Unstructured-IO / unstructured

Open source libraries and APIs to build custom preprocessing pipelines for labeling, training, or production machine learning pipelines.
https://www.unstructured.io/
Apache License 2.0
7.4k stars 573 forks source link

bug(html): distinct paragraphs within <li> are squashed into single element #3245

Open scanny opened 1 week ago

scanny commented 1 week ago

Summary Block items nested within an <li> element are squashed into single ListItem element.

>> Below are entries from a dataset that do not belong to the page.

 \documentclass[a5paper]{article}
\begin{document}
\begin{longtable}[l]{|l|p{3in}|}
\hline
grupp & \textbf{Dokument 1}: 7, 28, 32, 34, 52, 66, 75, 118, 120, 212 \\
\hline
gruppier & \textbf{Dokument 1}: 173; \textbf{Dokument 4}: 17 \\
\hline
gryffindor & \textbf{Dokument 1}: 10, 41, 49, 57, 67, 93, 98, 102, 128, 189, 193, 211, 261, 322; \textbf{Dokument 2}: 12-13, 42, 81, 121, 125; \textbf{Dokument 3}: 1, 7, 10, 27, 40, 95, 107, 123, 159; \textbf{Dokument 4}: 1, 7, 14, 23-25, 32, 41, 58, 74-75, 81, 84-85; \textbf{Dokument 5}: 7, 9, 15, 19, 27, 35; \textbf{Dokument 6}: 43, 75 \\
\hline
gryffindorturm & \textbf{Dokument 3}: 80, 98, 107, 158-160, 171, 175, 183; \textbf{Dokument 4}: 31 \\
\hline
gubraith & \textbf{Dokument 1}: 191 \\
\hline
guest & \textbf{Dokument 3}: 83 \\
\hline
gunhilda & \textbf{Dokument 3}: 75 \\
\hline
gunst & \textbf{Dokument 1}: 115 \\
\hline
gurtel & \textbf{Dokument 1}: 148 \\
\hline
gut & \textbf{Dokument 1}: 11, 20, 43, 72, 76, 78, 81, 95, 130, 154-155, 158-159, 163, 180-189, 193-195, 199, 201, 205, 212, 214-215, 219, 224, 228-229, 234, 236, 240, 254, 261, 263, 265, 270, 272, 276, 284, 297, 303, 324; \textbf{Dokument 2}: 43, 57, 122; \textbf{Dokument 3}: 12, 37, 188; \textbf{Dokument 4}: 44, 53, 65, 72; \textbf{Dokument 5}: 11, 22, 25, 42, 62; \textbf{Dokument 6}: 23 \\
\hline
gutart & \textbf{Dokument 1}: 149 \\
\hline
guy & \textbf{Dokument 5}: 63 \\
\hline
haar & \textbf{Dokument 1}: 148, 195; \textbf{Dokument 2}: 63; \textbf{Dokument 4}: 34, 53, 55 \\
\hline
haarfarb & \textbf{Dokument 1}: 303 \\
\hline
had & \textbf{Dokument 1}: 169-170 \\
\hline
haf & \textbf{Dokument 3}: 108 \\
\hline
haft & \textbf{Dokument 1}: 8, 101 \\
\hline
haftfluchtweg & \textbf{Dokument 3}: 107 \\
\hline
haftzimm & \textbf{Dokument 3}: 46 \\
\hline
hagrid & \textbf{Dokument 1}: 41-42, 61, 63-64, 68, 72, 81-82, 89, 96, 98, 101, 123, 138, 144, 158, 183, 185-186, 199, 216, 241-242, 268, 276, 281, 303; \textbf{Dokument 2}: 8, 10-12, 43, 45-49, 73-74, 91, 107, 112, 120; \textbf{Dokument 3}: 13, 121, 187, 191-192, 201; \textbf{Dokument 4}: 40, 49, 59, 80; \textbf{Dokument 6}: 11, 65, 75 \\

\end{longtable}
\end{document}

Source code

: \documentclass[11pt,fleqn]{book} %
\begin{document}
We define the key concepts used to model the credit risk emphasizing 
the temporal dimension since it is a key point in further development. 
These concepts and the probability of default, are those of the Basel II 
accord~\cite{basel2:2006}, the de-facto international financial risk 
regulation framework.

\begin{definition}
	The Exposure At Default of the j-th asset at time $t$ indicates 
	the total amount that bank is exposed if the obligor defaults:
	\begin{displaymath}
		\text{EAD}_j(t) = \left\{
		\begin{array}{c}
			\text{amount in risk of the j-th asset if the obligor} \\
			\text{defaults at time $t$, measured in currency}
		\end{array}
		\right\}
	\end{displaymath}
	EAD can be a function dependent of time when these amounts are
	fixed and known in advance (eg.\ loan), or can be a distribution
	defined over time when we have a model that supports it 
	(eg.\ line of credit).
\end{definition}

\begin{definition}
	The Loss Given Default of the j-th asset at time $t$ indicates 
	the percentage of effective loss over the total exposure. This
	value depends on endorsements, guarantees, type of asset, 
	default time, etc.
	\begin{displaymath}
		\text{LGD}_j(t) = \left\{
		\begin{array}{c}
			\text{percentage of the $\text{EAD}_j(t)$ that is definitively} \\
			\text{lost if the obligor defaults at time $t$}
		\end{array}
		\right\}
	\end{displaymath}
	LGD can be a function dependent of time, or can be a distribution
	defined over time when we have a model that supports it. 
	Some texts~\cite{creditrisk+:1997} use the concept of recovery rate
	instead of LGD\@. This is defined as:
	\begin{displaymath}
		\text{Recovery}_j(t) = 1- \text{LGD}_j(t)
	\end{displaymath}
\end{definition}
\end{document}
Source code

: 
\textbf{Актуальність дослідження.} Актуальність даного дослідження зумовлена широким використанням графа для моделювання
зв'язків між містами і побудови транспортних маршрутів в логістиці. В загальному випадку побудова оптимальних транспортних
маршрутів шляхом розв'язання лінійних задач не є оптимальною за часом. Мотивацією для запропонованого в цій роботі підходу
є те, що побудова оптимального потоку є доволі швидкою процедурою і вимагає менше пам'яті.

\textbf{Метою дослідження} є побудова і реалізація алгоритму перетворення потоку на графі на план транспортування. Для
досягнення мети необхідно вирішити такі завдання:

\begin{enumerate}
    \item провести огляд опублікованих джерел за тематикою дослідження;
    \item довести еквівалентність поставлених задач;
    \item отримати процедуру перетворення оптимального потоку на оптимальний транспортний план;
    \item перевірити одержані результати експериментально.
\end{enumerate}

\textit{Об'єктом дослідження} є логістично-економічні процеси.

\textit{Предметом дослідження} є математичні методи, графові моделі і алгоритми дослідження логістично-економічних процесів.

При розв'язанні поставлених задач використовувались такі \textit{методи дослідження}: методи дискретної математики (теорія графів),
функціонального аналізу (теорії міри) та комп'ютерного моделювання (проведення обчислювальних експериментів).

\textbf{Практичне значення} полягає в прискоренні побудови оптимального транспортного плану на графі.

Also, formatting whitespace is not normalized in the resulting text.

To Reproduce

from unstructured.partition.html import partition_html
from unstructured.staging.base import elements_to_json

html_text = """
<ul>
  <li>
    <p>One of the <b>things</b> Ford Prefect had always found.</p>
    Hardest to <i>understand</i> about humans was.
    <p>Their habit of continually <b>stating</b> and <b>repeating</b> the.</p>
    very <i>very</i> obvious.
  </li>
</ul>
"""

elements = partition_html(text=html_text)
print(f"{elements_to_json(elements, indent=2)}")

Expected:

[
  {
    "element_id": "a0d3c85c1ac52e3097090f947dd0ba4f",
    "metadata": {
      "emphasized_text_contents": ["things"],
      "emphasized_text_tags": ["b"],
      "filetype": "text/html",
      "languages": ["eng"]
    },
    "text": "One of the things Ford Prefect had always found.",
    "type": "NarrativeText"
  },
  {
    "element_id": "18da4b100dbb92e55b91f35fc27aa23c",
    "metadata": {
      "emphasized_text_contents": ["understand"],
      "emphasized_text_tags": ["i"],
      "filetype": "text/html",
      "languages": ["eng"]
    },
    "text": "Hardest to understand about humans was.",
    "type": "NarrativeText"
  },
  {
    "element_id": "5bcd5901935365c374f3170479beffdf",
    "metadata": {
      "emphasized_text_contents": [
        "stating",
        "repeating"
      ],
      "emphasized_text_tags": ["b", "b"],
      "filetype": "text/html",
      "languages": ["eng"]
    },
    "text": "Their habit of continually stating and repeating the.",
    "type": "NarrativeText"
  },
  {
    "element_id": "90c24bc473cb71ec531c5543af409270",
    "metadata": {
      "category_depth": 0,
      "emphasized_text_contents": ["very"],
      "emphasized_text_tags": ["i"],
      "filetype": "text/html",
      "languages": ["eng"]
    },
    "text": "very very obvious.",
    "type": "Title"
  }
]

Actual:

[
  {
    "element_id": "cb8c2c5a83e9e6aa308d078d4510205b",
    "metadata": {
      "category_depth": 1,
      "emphasized_text_contents": [
        "things",
        "understand",
        "stating",
        "repeating",
        "very"
      ],
      "emphasized_text_tags": [
        "b",
        "i",
        "b",
        "b",
        "i"
      ],
      "filetype": "text/html",
      "languages": [
        "eng"
      ]
    },
    "text": "One of the things Ford Prefect had always found.\n    Hardest to understand about humans was.\n    Their habit of continually stating and repeating the.\n    very very obvious.",
    "type": "ListItem"
  }
]

Additional context Fixed by #3218. Recorded here to explain ingest test output changes and to inform CHANGELOG.